Однако добиться этой трудной роли маргинала в квадрате оказалось чрезвычайно сложно. Уже хотя бы потому, что любое национальное историческое сообщество – во всяком случае, до самых недавних пор – не склонно было принимать в себя чужаков. Коллегу, явившегося извне, можно, и даже похвально, пустить в ученики. Но давать ему слово всерьез и сколько-нибудь считаться с его суждениями по существенным вопросам «нашей» истории – это недопустимо. Сейчас положение начинает меняться – по мере эрозии национальных историографий и усиления международных связей.

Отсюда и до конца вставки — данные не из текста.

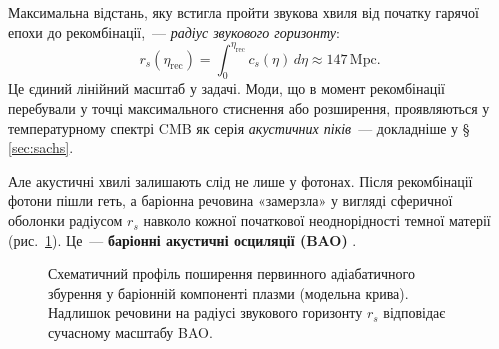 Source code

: \documentclass[12pt, a4paper]{article}
\begin{document}
Максимальна відстань, яку встигла пройти звукова хвиля
від початку гарячої епохи до рекомбінації,~---
\emph{радіус звукового горизонту}:
\begin{equation}\label{eq:sound_horizon}
  r_s(\eta_\mathrm{rec})
    = \int_0^{\eta_\mathrm{rec}} c_s(\eta)\,d\eta
    \approx 147\,\mathrm{Mpc}.
\end{equation}
Це єдиний лінійний масштаб у задачі. Моди, що в момент
рекомбінації перебували у точці максимального стиснення
або розширення, проявляються у температурному спектрі
CMB як серія \emph{акустичних піків}~--- докладніше
у §\,\ref{sec:sachs}.

Але акустичні хвилі залишають слід не лише у фотонах.
Після рекомбінації фотони пішли геть, а баріонна речовина
«замерзла» у вигляді сферичної оболонки радіусом $r_s$
навколо кожної початкової неоднорідності темної матерії
(рис.~\ref{fig:bao_profile}). Це~--- \textbf{баріонні
акустичні осциляції (BAO)} \cite{eisenstein_2005}.

\begin{figure}[b!]
\centering
{}
\caption{Схематичний профіль поширення первинного
  адіабатичного збурення у баріонній компоненті плазми
  (модельна крива). Надлишок речовини на радіусі
  звукового горизонту $r_s$ відповідає сучасному
  масштабу BAO.}
\label{fig:bao_profile}
\end{figure}
\end{document}
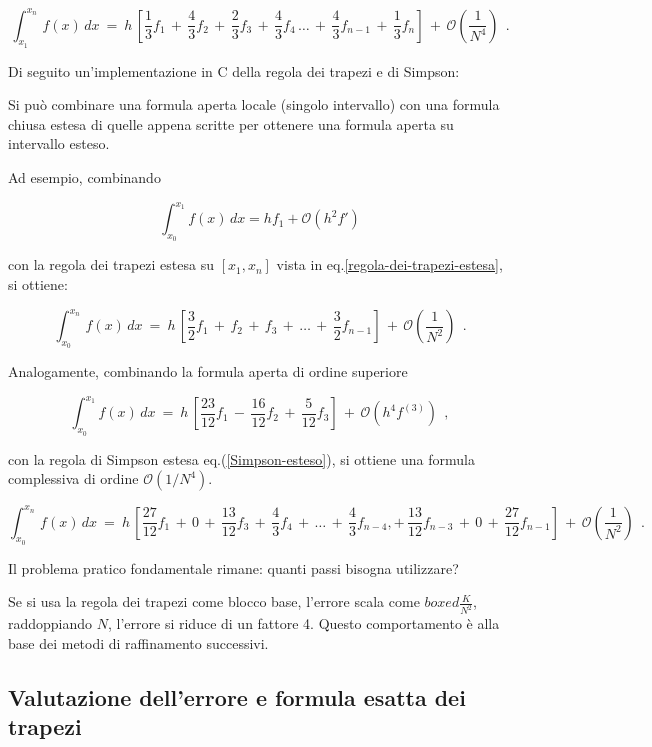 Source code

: \documentclass{article}
\begin{document}
	\begin{equation}\label{Simpson-esteso}
		\int_{x_1}^{x_n}\, f(x)\,dx\ =\ h\, \left[ \frac{1}{3}f_1\,+\,\frac{4}{3}f_2\,+\,\frac{2}{3}f_3\,+\,\frac{4}{3}f_4\,\dots\,+\,\frac{4}{3}f_{n-1}\,+\,\frac{1}{3}f_n\right]
		\,+\,\mathcal{O}\!\left(\frac{1}{N^4}\right)\ \ .
	\end{equation} 
	
	Di seguito un'implementazione in C della regola dei trapezi e di Simpson:
	
	
	Si può combinare una formula aperta locale (singolo intervallo) con una formula chiusa estesa di quelle appena scritte per ottenere una formula aperta su intervallo esteso. 
	
	Ad esempio, combinando
	
	\[
	\int_{x_0}^{x_1} f(x)\,dx
	=
	h f_1 + \mathcal{O}(h^2 f')
	\]
	
	con la regola dei trapezi estesa su $[x_1,x_n]$ vista in eq.\ref{regola-dei-trapezi-estesa}, si ottiene:
	
	\[ \int_{x_0}^{x_n}\, f(x)\, dx\ =\ h\, \left[ \frac{3}{2}f_1\, +\, f_2\, +\, f_3\, +\, \dots\, +\, \frac{3}{2}f_{n-1}\right]\,+\, \mathcal{O}\!\left(\frac{1}{N^2}\right)\ \ .\]
	
	Analogamente, combinando la formula aperta di ordine superiore
	
	\[ \int_{x_0}^{x_1} f(x)\,dx \ =\ h\,\left[ \frac{23}{12}f_1\,-\,\frac{16}{12}f_2\,+\,\frac{5}{12}f_3\right]\, +\, \mathcal{O}(h^4 f^{(3)})\ \ , \]
	
	con la regola di Simpson estesa eq.(\ref{Simpson-esteso}), si ottiene una formula complessiva di ordine $\mathcal{O}(1/N^4)$.
	
	\[ \int_{x_0}^{x_n}\, f(x)\, dx\ =\ h\, \left[ \frac{27}{12}f_1\, +\, 0\, +\, \frac{13}{12}f_3\, +\, \frac{4}{3} f_4\, +\,  \dots\, +\, \frac{4}{3}f_{n-4}, +\, \frac{13}{12}f_{n-3}\, +\, 0\, +\, \frac{27}{12}f_{n-1}\right]\,+\, \mathcal{O}\!\left(\frac{1}{N^2}\right)\ \ .\]
	
	\bigskip
	
	Il problema pratico fondamentale rimane: quanti passi bisogna utilizzare?
	
	Se si usa la regola dei trapezi come blocco base, l'errore scala come $boxed{\frac{K}{N^2}}$, raddoppiando $N$, l'errore si riduce di un fattore 4. Questo comportamento è alla base dei metodi di raffinamento successivi.
	
	\subsection{Valutazione dell’errore e formula esatta dei trapezi}
	
\end{document}
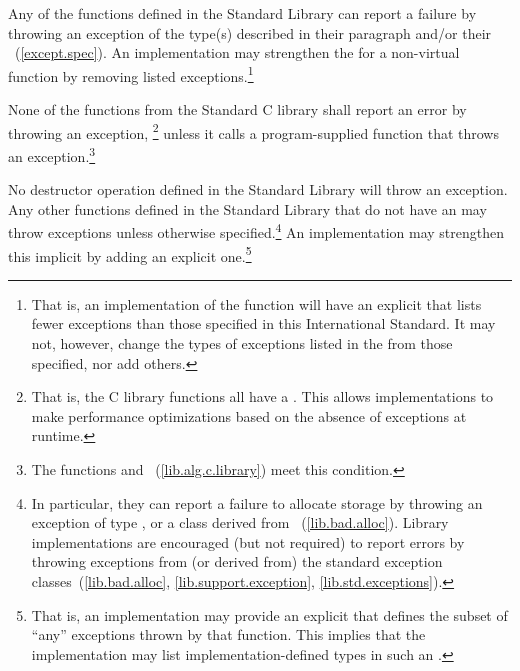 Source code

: \pnum
Any of the functions defined in the \Cpp Standard Library
%
can report a failure by throwing an exception of the type(s) described in their
paragraph and/or their
~(\ref{except.spec}).
An implementation may strengthen the
for a non-virtual function by removing listed exceptions.\footnote{That is,
an implementation of the function will have an explicit
that lists fewer exceptions than those specified in this International
Standard. It may not, however, change the types of exceptions listed in the
from those specified, nor add others.}

\pnum
None of the functions from the Standard C library shall report an error by
throwing an exception,%
\footnote{That is, the C
library functions all have a  .
This allows implementations to make performance optimizations
based on the absence of exceptions at runtime.}
unless it calls a program-supplied function that throws an
exception.\footnote{The functions
and
~(\ref{lib.alg.c.library}) meet this condition.}

\pnum
No destructor operation defined in the \Cpp Standard Library
will throw an exception.
Any other functions defined in the
\Cpp Standard Library
%
that do not have an
may throw  exceptions
unless otherwise specified.\footnote{In particular, they
can report a failure to allocate storage by throwing an exception of type
,
or a class derived from
~(\ref{lib.bad.alloc}).
Library implementations are encouraged (but not required) to
report errors by throwing exceptions from (or derived
from) the standard exception classes~(\ref{lib.bad.alloc},
\ref{lib.support.exception}, \ref{lib.std.exceptions}).}
An implementation may strengthen this implicit
by adding an explicit one.\footnote{That is, an implementation may provide an explicit
that defines the subset of ``any'' exceptions thrown by that function.
This implies that the implementation may list implementation-defined types
in such an
%
%
.}
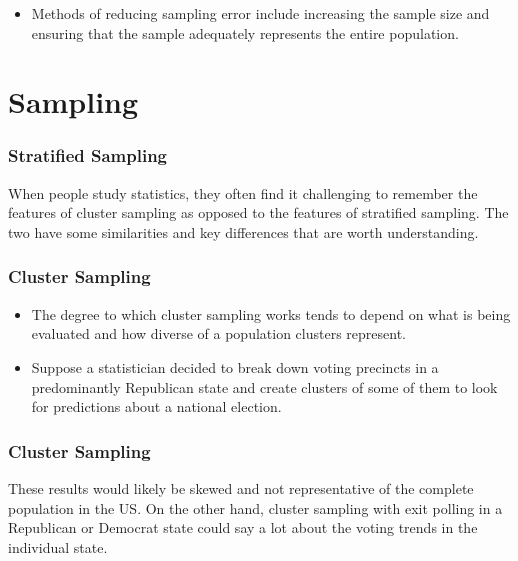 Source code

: ﻿\documentclass[]{report}
\begin{document}
\begin{itemize}
\item Methods of reducing sampling error include increasing the sample size and ensuring that the sample adequately represents the entire population.
\end{itemize}


\newpage
\chapter{Sampling}


\subsection{Stratified Sampling}

When people study statistics, they often find it challenging to remember the features of cluster sampling as opposed to the features of stratified sampling. The two have some similarities and key differences that are worth understanding. 




\subsection{Cluster Sampling}

\begin{itemize}
\item The degree to which cluster sampling works tends to depend on what is being evaluated and how diverse of a population clusters represent.
\item  Suppose a statistician decided to break down voting precincts in a predominantly Republican state and create clusters of some of them to look for predictions about a national election.
\end{itemize}


\subsection{Cluster Sampling}

These results would likely be skewed and not representative of the complete population in the US. On the other hand, cluster sampling with exit polling in a Republican or Democrat state could say a lot about the voting trends in the individual state. 
\end{document}
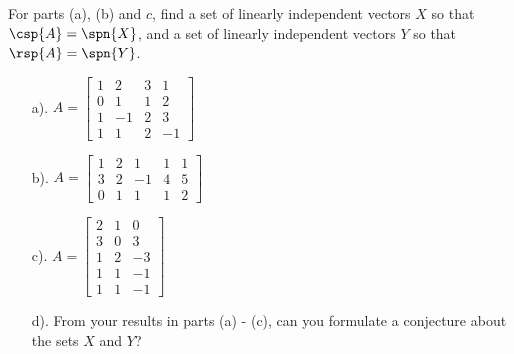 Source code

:For parts (a), (b) and $c$, find a set of linearly independent vectors $X$ so that $\csp{A} = \spn{X}$, and a set of linearly independent vectors $Y$ so that $\rsp{A} = \spn{Y}$.
\begin{enumerate}
\item[a).] $A = \begin{bmatrix} 1 & 2 & 3 & 1 \\ 0 & 1 & 1 & 2\\ 1 & -1 & 2 & 3 \\ 1 & 1 & 2 & -1 \end{bmatrix}$
\item[b).] $A = \begin{bmatrix}  1 & 2 & 1 & 1 & 1 \\ 3 & 2 & -1 & 4 & 5\\ 0 & 1 & 1 & 1 & 2 \end{bmatrix}$
\item[c).] $A = \begin{bmatrix}  2 & 1 & 0 \\ 3 & 0 & 3\\ 1 & 2 & -3 \\ 1 & 1 & -1 \\ 1 & 1 & -1\end{bmatrix}$
\item[d).] From your results in parts (a) - (c), can you formulate a conjecture about the sets $X$ and $Y$?
\end{enumerate} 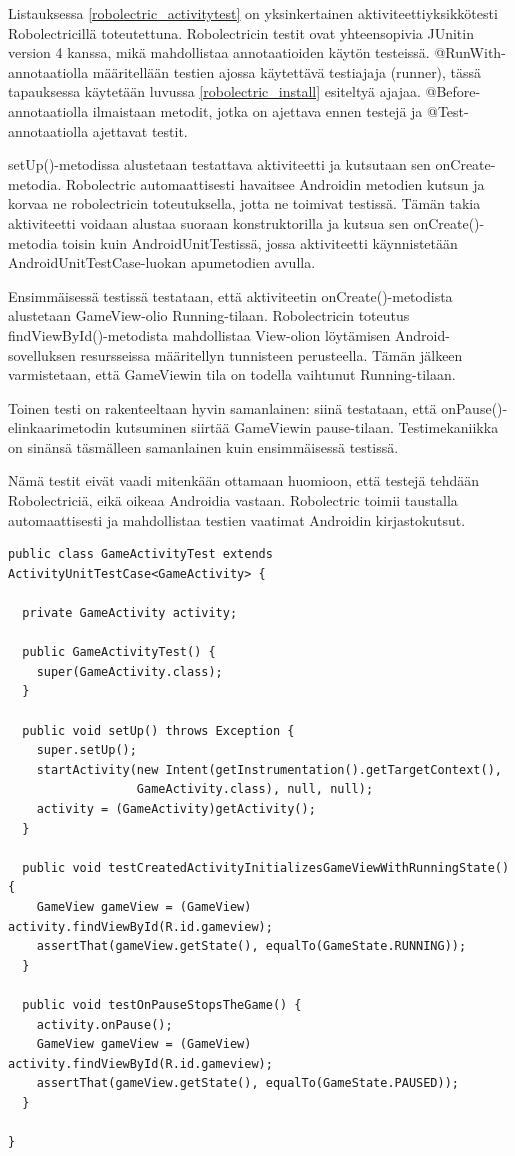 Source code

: Listauksessa \ref{robolectric_activitytest} on yksinkertainen aktiviteettiyksikkötesti Robolectricillä toteutettuna. Robolectricin testit ovat yhteensopivia JUnitin version 4 kanssa, mikä mahdollistaa annotaatioiden käytön testeissä. @RunWith-annotaatiolla määritellään testien ajossa käytettävä testiajaja (runner), tässä tapauksessa käytetään luvussa \ref{robolectric_install} esiteltyä ajajaa. @Before-annotaatiolla ilmaistaan metodit, jotka on ajettava ennen testejä ja @Test-annotaatiolla ajettavat testit.

setUp()-metodissa alustetaan testattava aktiviteetti ja kutsutaan sen onCreate-metodia. Robolectric automaattisesti havaitsee Androidin metodien kutsun ja korvaa ne robolectricin toteutuksella, jotta ne toimivat testissä. Tämän takia aktiviteetti voidaan alustaa suoraan konstruktorilla ja kutsua sen onCreate()-metodia toisin kuin AndroidUnitTestissä, jossa aktiviteetti käynnistetään AndroidUnitTestCase-luokan apumetodien avulla.

Ensimmäisessä testissä testataan, että aktiviteetin onCreate()-metodista alustetaan GameView-olio Running-tilaan. Robolectricin toteutus findViewById()-metodista mahdollistaa View-olion löytämisen Android-sovelluksen resursseissa määritellyn tunnisteen perusteella. Tämän jälkeen varmistetaan, että GameViewin tila on todella vaihtunut Running-tilaan. 

Toinen testi on rakenteeltaan hyvin samanlainen: siinä testataan, että onPause()-elinkaarimetodin kutsuminen siirtää GameViewin pause-tilaan. Testimekaniikka on sinänsä täsmälleen samanlainen kuin ensimmäisessä testissä.

Nämä testit eivät vaadi mitenkään ottamaan huomioon, että testejä tehdään Robolectriciä, eikä oikeaa Androidia vastaan. Robolectric toimii taustalla automaattisesti ja mahdollistaa testien vaatimat Androidin kirjastokutsut.

\begin{lstlisting}[float,label=androidunit_activitytest,caption=ActivityUnitTestCase]
public class GameActivityTest extends ActivityUnitTestCase<GameActivity> {

  private GameActivity activity;

  public GameActivityTest() {
  	super(GameActivity.class);
  }

  public void setUp() throws Exception {
  	super.setUp();
  	startActivity(new Intent(getInstrumentation().getTargetContext(), 
  	              GameActivity.class), null, null);
    activity = (GameActivity)getActivity();
  }

  public void testCreatedActivityInitializesGameViewWithRunningState() {
    GameView gameView = (GameView) activity.findViewById(R.id.gameview);
    assertThat(gameView.getState(), equalTo(GameState.RUNNING));
  }
  
  public void testOnPauseStopsTheGame() {
  	activity.onPause();
  	GameView gameView = (GameView) activity.findViewById(R.id.gameview);
  	assertThat(gameView.getState(), equalTo(GameState.PAUSED));
  }
  
}
\end{lstlisting}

(Может, со временем история все же станет столь же интернациональной, как физика или математика?) Мне приятно, что удалось внести собственную, пускай и скромнейшую, лепту в эти перемены. Обстоятельства сложились так, что мне много приходилось работать самостоятельно, но без тех учителей, о которых я попытался поведать выше, не получилось бы ровным счетом ничего. Пусть все сказанное выше станет выражением – конечно, слишком слабым и неполным – моей им глубочайшей признательности.
Владимир Зинченко
Для меня проблемы выбора профессии не было, потому что мой отец Петр Иванович Зинченко – известный психолог, а мама, Вера Давыдовна, изначально была педагогом, но потом по необходимости тоже стала психологом. Ее уволили из пединститута по политико-идеологическим мотивам: узнали, что ее родственник репрессирован. Слава богу, не посадили. Потом она стала преподавать психологию в Харьковской консерватории. Отец работал в институте иностранных языков, а потом получил кафедру в Харьковском университете. Вот в такой семье я жил. Мама хотела написать кандидатскую диссертацию по психологии и выбрала тему «Наказание». Мы смеялись с отцом, потому что наказывать она не умела.